No mês passado, o consórcio formado pelo Santander teve sua proposta aceita pelos acionistas do ABN Amro Bank. As atividades do ABN na Itália e no Brasil ficaram com o Santander, que assim se tornou o segundo maior banco privado brasileiro.

O Brasil respondeu por cerca de 10% dos resultados do Santander no primeiro semestre, enquanto o Real foi a unidade mais lucrativa do ABN no mundo.

Os sindicatos de bancários tentam de várias maneiras deter os efeitos nocivos da concentração para os empregos, os consumidores e a economia do país. E passaram o último mês em peregrinações em Brasília, entre o Conselho Administrativo de Defesa Econômica (Cade), o Congresso Nacional e reuniões com integrantes do governo.

O Cade recuperou na Justiça, recentemente, o direito de avaliar fusões de bancos – atribuição que o ex-presidente Fernando Henrique Cardoso havia limitado ao BC, cujo comando pouco mudou da década de 90 para cá. No BC, aliás, há quem veja o menor número de bancos como saudável. Estudo disponibilizado no site da instituição, assinado por quatro economistas do Departamento de Pesquisa Econômica – Benjamin Miranda Tabak, Solange Maria Guerra, Eduardo José Araújo Lima e Eui Jung Chang –, indica que a concentração bancária fortaleceu o sistema financeiro nacional. “E os grandes bancos brasileiros conseguem ter um portfólio diversificado de crédito”, afirma o estudo de 29 páginas publicado em inglês no site da instituição. No rápido resumo do relatório, há a indicação de que esse estudo pode servir de discussões para a regulação bancária no país.

No dia 25, a presidente do Cade, Elizabeth Faria, recebeu dirigentes e ouviu seus temores. “Levamos nossas preocupações sobre os impactos das fusões para a população em relação a abusos com juros, tarifas e os riscos aos empregos, com demissões ou sobreposição de tarefas”, disse Luiz Cláudio Marcolino, presidente do Sindicato dos Bancários de São Paulo. O dirigente afirmou ainda que está havendo pressões junto ao Executivo e ao Parlamento para que o Brasil endosse a convenção 158 da Organização Internacional do Trabalho (OIT). Na Europa os danos de incorporações desse tipo sempre são menores, já que boa parte dos países é signatária da convenção, que protege os empregos em casos de fusões, aquisições e coíbe demissões imotivadas.

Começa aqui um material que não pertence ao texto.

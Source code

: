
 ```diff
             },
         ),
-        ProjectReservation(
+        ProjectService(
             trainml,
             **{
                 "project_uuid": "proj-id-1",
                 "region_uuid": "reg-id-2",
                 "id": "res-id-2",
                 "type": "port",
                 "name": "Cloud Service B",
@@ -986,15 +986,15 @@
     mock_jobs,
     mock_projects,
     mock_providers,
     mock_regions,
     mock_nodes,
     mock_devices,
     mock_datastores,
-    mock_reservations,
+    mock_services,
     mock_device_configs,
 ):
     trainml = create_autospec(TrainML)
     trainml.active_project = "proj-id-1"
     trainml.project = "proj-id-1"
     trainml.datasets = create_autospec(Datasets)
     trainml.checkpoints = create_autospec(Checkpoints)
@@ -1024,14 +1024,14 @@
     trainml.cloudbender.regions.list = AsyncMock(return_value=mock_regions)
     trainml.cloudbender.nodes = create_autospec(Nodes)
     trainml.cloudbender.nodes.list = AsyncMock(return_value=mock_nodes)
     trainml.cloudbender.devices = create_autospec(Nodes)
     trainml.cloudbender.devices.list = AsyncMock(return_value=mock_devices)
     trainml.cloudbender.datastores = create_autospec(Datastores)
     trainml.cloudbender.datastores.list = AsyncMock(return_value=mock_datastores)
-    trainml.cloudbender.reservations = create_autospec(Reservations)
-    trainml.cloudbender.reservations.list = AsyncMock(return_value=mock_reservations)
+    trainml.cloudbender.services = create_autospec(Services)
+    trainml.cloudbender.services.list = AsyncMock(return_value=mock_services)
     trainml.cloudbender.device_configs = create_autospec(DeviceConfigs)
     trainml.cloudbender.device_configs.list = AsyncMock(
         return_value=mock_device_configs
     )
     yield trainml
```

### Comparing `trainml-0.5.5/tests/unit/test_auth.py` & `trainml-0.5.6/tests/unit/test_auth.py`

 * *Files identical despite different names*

“O Brasil vive um grande momento, de expansão econômica e de empregos formais. Seria salutar que o setor financeiro acompanhasse essa expansão”, observa Marcolino. “Vamos cobrar isso. E cobrar também do governo, do Legislativo, dos órgãos fiscalizadores e reguladores que acompanhem com responsabilidade os desdobramentos dessa fusão. Não podemos tolerar que se reproduza a conduta anti-social que se vinha adotando em anos anteriores.”